O n June 14, 2012, Associate Professor Andrei Gritsan, postdoctoral fellow Sara Bolognesi, and graduate student Andrew Whitbeck—all from Johns Hopkins—gathered with several colleagues for a secret night-time meeting in a conference room at the CERN laboratory in Geneva, Switzerland. The occasion was their first look at a statistical analysis of data from proton collisions in the Large Hadron Collider (LHC), the world’s largest particle accelerator. So important were the data that the researchers had analyzed them without actually looking at the results, to avoid any chance of biasing their conclusions.
At this point, the researchers knew a graph with a bump in it would indicate strong evidence the collider had produced the elusive Higgs boson. The Higgs, first proposed in the 1960s, was needed to fill in the largest gap in the Standard Model, the leading theory in fundamental particle physics. Its existence would signify the existence of a field that permeates all space and imbues the matter in the universe with mass.
A flat graph, by contrast, would mean…nobody was quite sure what.
Gritsan, the leader of the team working at CERN, projected the graph on a screen, and the scientists knew their long wait was over.
“It all changed in an instant,” says Gritsan. “It was an emotional moment, and it left no doubt that we had something big.”
On the strength of the two bumps (another one revealed in another channel) and similar evidence from another research group, CERN’s leaders called a press conference for July 4, 2012. At the conference, they announced to the world that they had found a new particle with a mass of around 125 billion electronvolts, or GeVs (the electronvolt is particle physicists’ preferred way to express mass; 1 eV indicates a mass of about 1.8 10-33 grams).

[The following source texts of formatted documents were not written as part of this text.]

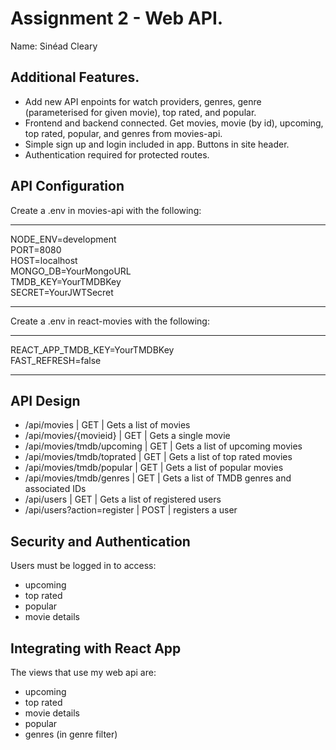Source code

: # Assignment 2 - Web API.

Name: Sinéad Cleary

## Additional Features.
 
 + Add new API enpoints for watch providers, genres, genre (parameterised for given movie), top rated, and popular.
 + Frontend and backend connected. Get movies, movie (by id), upcoming, top rated, popular, and genres from movies-api.
 + Simple sign up and login included in app. Buttons in site header.
 + Authentication required for protected routes.

## API Configuration
Create a .env in movies-api with the following:
______________________
NODE_ENV=development<br/>
PORT=8080<br/>
HOST=localhost<br/>
MONGO_DB=YourMongoURL<br/>
TMDB_KEY=YourTMDBKey<br/>
SECRET=YourJWTSecret
______________________

Create a .env in react-movies with the following:
______________________
REACT_APP_TMDB_KEY=YourTMDBKey<br/>
FAST_REFRESH=false
______________________

## API Design
- /api/movies | GET | Gets a list of movies 
- /api/movies/{movieid} | GET | Gets a single movie 
- /api/movies/tmdb/upcoming | GET | Gets a list of upcoming movies
- /api/movies/tmdb/toprated | GET | Gets a list of top rated movies
- /api/movies/tmdb/popular | GET | Gets a list of popular movies
- /api/movies/tmdb/genres | GET | Gets a list of TMDB genres and associated IDs
- /api/users | GET | Gets a list of registered users
- /api/users?action=register | POST | registers a user

## Security and Authentication
Users must be logged in to access:

- upcoming
- top rated
- popular
- movie details


## Integrating with React App
The views that use my web api are:

- upcoming
- top rated
- movie details
- popular
- genres (in genre filter)
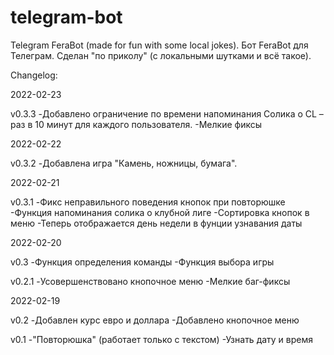 # telegram-bot
Telegram FeraBot (made for fun with some local jokes).
Бот FeraBot для Телеграм. Сделан "по приколу" (с локальными шутками и всё такое).


Changelog:

2022-02-23

v0.3.3
-Добавлено ограничение по времени напоминания Солика о CL – раз в 10 минут для каждого пользователя.
-Мелкие фиксы


2022-02-22

v0.3.2
-Добавлена игра "Камень, ножницы, бумага".


2022-02-21

v0.3.1
-Фикс неправильного поведения кнопок при повторюшке
-Функция напоминания солика о клубной лиге
-Сортировка кнопок в меню
-Теперь отображается день недели в фунции узнавания даты


2022-02-20

v0.3
-Функция определения команды
-Функция выбора игры

v0.2.1
-Усовершенствовано кнопочное меню
-Мелкие баг-фиксы

2022-02-19

v0.2
-Добавлен курс евро и доллара
-Добавлено кнопочное меню

v0.1
-"Повторюшка" (работает только с текстом)
-Узнать дату и время
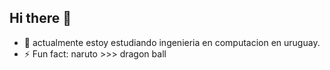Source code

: ## Hi there 👋


- 🔭 actualmente estoy estudiando ingenieria en computacion en uruguay.
- ⚡ Fun fact: naruto >>> dragon ball
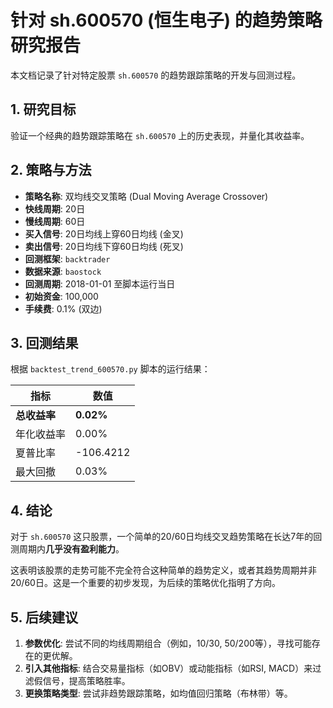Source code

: # 针对 sh.600570 (恒生电子) 的趋势策略研究报告

本文档记录了针对特定股票 `sh.600570` 的趋势跟踪策略的开发与回测过程。

## 1. 研究目标

验证一个经典的趋势跟踪策略在 `sh.600570` 上的历史表现，并量化其收益率。

## 2. 策略与方法

- **策略名称**: 双均线交叉策略 (Dual Moving Average Crossover)
- **快线周期**: 20日
- **慢线周期**: 60日
- **买入信号**: 20日均线上穿60日均线 (金叉)
- **卖出信号**: 20日均线下穿60日均线 (死叉)
- **回测框架**: `backtrader`
- **数据来源**: `baostock`
- **回测周期**: 2018-01-01 至脚本运行当日
- **初始资金**: 100,000
- **手续费**: 0.1% (双边)

## 3. 回测结果

根据 `backtest_trend_600570.py` 脚本的运行结果：

| 指标 | 数值 |
|---|---|
| **总收益率** | **0.02%** |
| 年化收益率 | 0.00% |
| 夏普比率 | -106.4212 |
| 最大回撤 | 0.03% |

## 4. 结论

对于 `sh.600570` 这只股票，一个简单的20/60日均线交叉趋势策略在长达7年的回测周期内**几乎没有盈利能力**。

这表明该股票的走势可能不完全符合这种简单的趋势定义，或者其趋势周期并非20/60日。这是一个重要的初步发现，为后续的策略优化指明了方向。

## 5. 后续建议

1.  **参数优化**: 尝试不同的均线周期组合（例如，10/30, 50/200等），寻找可能存在的更优解。
2.  **引入其他指标**: 结合交易量指标（如OBV）或动能指标（如RSI, MACD）来过滤假信号，提高策略胜率。
3.  **更换策略类型**: 尝试非趋势跟踪策略，如均值回归策略（布林带）等。
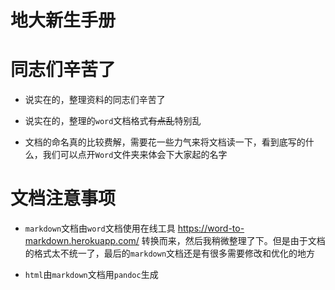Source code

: # 地大新生手册

# 同志们辛苦了

* 说实在的，整理资料的同志们辛苦了

* 说实在的，整理的`word`文档格式~~有点乱~~特别乱

* 文档的命名真的比较费解，需要花一些力气来将文档读一下，看到底写的什么，我们可以点开`Word`文件夹来体会下大家起的名字


# 文档注意事项

* `markdown`文档由`word`文档使用在线工具 https://word-to-markdown.herokuapp.com/ 转换而来，然后我稍微整理了下。但是由于文档的格式太不统一了，最后的`markdown`文档还是有很多需要修改和优化的地方

* `html`由`markdown`文档用`pandoc`生成


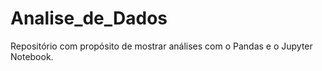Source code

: # Analise_de_Dados
Repositório com propósito de mostrar análises com o Pandas e o Jupyter Notebook.
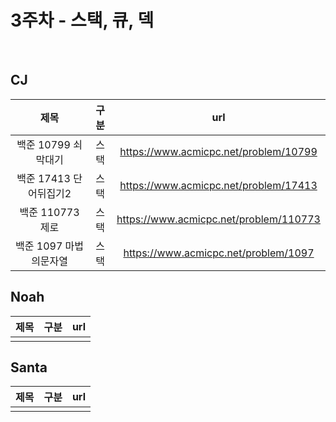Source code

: # 3주차 - 스택, 큐, 덱

</br>

## CJ

|제목|구분|url|
|:------:|:---:|:---:|
|백준 10799 쇠막대기|스택|https://www.acmicpc.net/problem/10799|
|백준 17413 단어뒤집기2|스택|https://www.acmicpc.net/problem/17413|
|백준 110773 제로|스택|https://www.acmicpc.net/problem/110773|
|백준 1097 마법의문자열|스택|https://www.acmicpc.net/problem/1097|

## Noah

|제목|구분|url|
|:------:|:---:|:---:|
||||


## Santa

|제목|구분|url|
|:------:|:---:|:---:|
||||
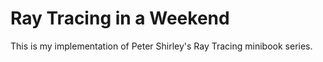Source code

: # Ray Tracing in a Weekend

This is my implementation of Peter Shirley's Ray Tracing minibook series.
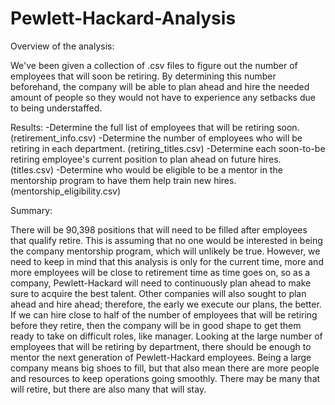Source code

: # Pewlett-Hackard-Analysis

Overview of the analysis: 

We've been given a collection of .csv files to figure out the number of employees that will soon be retiring. By determining this number beforehand, the company will be able to plan ahead and hire the needed amount of people so they would not have to experience any setbacks due to being understaffed.

Results: 
  -Determine the full list of employees that will be retiring soon. (retirement_info.csv)
  -Determine the number of employees who will be retiring in each department. (retiring_titles.csv)
  -Determine each soon-to-be retiring employee's current position to plan ahead on future hires. (titles.csv)
  -Determine who would be eligible to be a mentor in the mentorship program to have them help train new hires. (mentorship_eligibility.csv)

Summary:

There will be 90,398 positions that will need to be filled after employees that qualify retire. This is assuming that no one would be interested in being the company mentorship program, which will unlikely be true. However, we need to keep in mind that this analysis is only for the current time, more and more employees will be close to retirement time as time goes on, so as a company, Pewlett-Hackard will need to continuously plan ahead to make sure to acquire the best talent. Other companies will also sought to plan ahead and hire ahead; therefore, the early we execute our plans, the better. If we can hire close to half of the number of employees that will be retiring before they retire, then the company will be in good shape to get them ready to take on difficult roles, like manager. Looking at the large number of employees that will be retiring by department, there should be enough to mentor the next generation of Pewlett-Hackard employees. Being a large company means big shoes to fill, but that also mean there are more people and resources to keep operations going smoothly. There may be many that will retire, but there are also many that will stay.
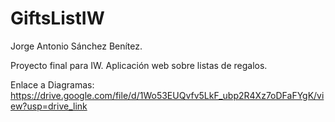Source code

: # GiftsListIW

Jorge Antonio Sánchez Benítez.

Proyecto final para IW. Aplicación web sobre listas de regalos.

Enlace a Diagramas: https://drive.google.com/file/d/1Wo53EUQvfv5LkF_ubp2R4Xz7oDFaFYgK/view?usp=drive_link
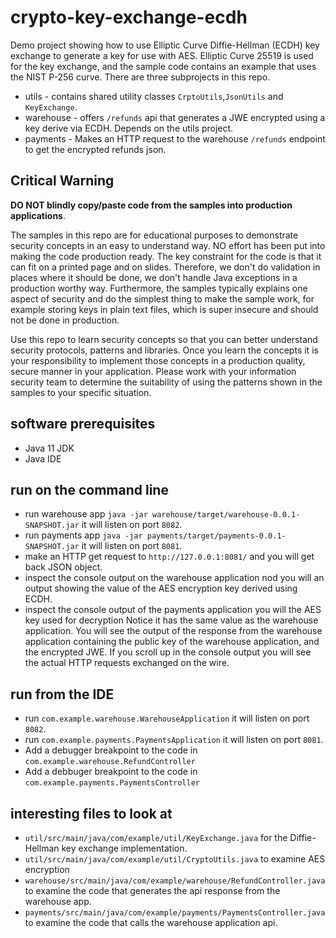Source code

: # crypto-key-exchange-ecdh

Demo project showing how to use Elliptic Curve Diffie-Hellman (ECDH) key exchange to generate 
a key for use with AES. Elliptic Curve 25519 is used for the key exchange, and the sample code
contains an example that uses the NIST P-256 curve. There are three subprojects in this repo.

* utils - contains shared utility classes `CrptoUtils`,`JsonUtils` and `KeyExchange`.  
* warehouse - offers `/refunds` api that generates a JWE encrypted using a key derive via ECDH. 
  Depends on the utils project. 
* payments -  Makes an HTTP request to the warehouse `/refunds` endpoint to get the encrypted 
  refunds json. 

## Critical Warning

**DO NOT blindly copy/paste code from the samples into production applications**. 

The samples in this repo are for educational purposes to demonstrate security concepts in an easy
to understand way. NO effort has been put into making the code production ready. The key 
constraint for the code is that it can fit on a printed page and on slides. Therefore, we don't do 
validation in places where it should be done, we don't handle Java exceptions in a production worthy
way. Furthermore, the samples typically explains one aspect of security and do the simplest thing
to make the sample work, for example storing keys in plain text files, which is super insecure and
should not be done in production.

Use this repo to learn security concepts so that you can better understand security protocols,
patterns and libraries. Once you learn the concepts it is your responsibility to implement those
concepts in a production quality, secure manner in your application. Please work with your 
information security team to determine the suitability of using the patterns shown in the 
samples to your specific situation.

## software prerequisites 

* Java 11 JDK 
* Java IDE 

## run on the command line

* run warehouse app `java -jar warehouse/target/warehouse-0.0.1-SNAPSHOT.jar` it will listen on 
  port `8082`. 
* run payments app `java -jar payments/target/payments-0.0.1-SNAPSHOT.jar` it will listen on port 
  `8081`.
* make an HTTP get request to `http://127.0.0.1:8081/` and you will get back JSON object.
* inspect the console output on the warehouse application nod you will an output showing the 
  value of the AES encryption key derived using ECDH. 
* inspect the console output of the payments application you will the AES key used for decryption 
  Notice it has the same value as the warehouse application. You will see the output of the
  response from the warehouse application containing the public key of the warehouse application, 
  and the encrypted JWE. If you scroll up in the console output you will see the actual HTTP 
  requests exchanged on the wire. 

## run from the IDE 

* run `com.example.warehouse.WarehouseApplication` it will listen on port `8082`. 
* run `com.example.payments.PaymentsApplication` it will listen on port `8081`. 
* Add a debugger breakpoint to the code in `com.example.warehouse.RefundController` 
* Add a debbuger breakpoint to the code in `com.example.payments.PaymentsController`

## interesting files to look at 

* `util/src/main/java/com/example/util/KeyExchange.java` for the Diffie-Hellman key exchange
  implementation. 
* `util/src/main/java/com/example/util/CryptoUtils.java` to examine AES encryption
* `warehouse/src/main/java/com/example/warehouse/RefundController.java` to examine the code
that generates the api response from the warehouse app. 
* `payments/src/main/java/com/example/payments/PaymentsController.java` to examine the code 
  that calls the warehouse application api.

Whitbeck was delegated to sit near the front of the room, armed with a battery of PowerPoint slides to explain the scientists’ analysis techniques, should any reporter ask. (None did.)
Left unanswered at the conference, however, was whether the new particle was actually “the” Higgs boson. At the time, LHC researchers were even reluctant to call the particle “a” Higgs boson, preferring instead the cautious “Higgs-like particle.” Now, a year and a half later, LHC physicists are much more comfortable saying they have found “a” Higgs, if not yet “the” Higgs. And much of that progress has been due to efforts of the Gritsan lab at Johns Hopkins.
Gritsan and his team are part of the more than 2,000-person collaboration that manages the Compact Muon Solenoid, or CMS, one of two enormous detectors nestled into the LHC’s 17-mile-long tunnel. Using arrays of sensors similar to those in a digital camera, the detector takes precision snapshots of the debris spewed out when near-light-speed protons collide and turn their energy into new matter. The CMS was already under construction when Gritsan joined the collaboration in 2005, but he quickly made his mark on the team, finding ways to precisely align the instrument’s sensors so researchers could compute the exact paths particles would take through the detector.
Gritsan simultaneously developed methods to extract useful results from the masses of data the CMS would soon be collecting. The CMS, along with its sister detector ATLAS, was designed to capture not the Higgs boson itself but its decay products, because theorists had shown that the Higgs boson, if it exists, will decay into other particles before it can leave any physical record of its presence. Gritsan and his team looked for signatures of one of the Higgs boson’s possible decay “channels,” known as “H→ZZ.” In this channel, the Higgs decays to two Z bosons; these in turn quickly decay to four leptons—a class of particle that includes electrons and their heavier cousins, muons. As the leptons speed away at close to the speed of light, they leave traces in the layers of sensors that make up the CMS. The sensors then dump their data to a worldwide network of computers.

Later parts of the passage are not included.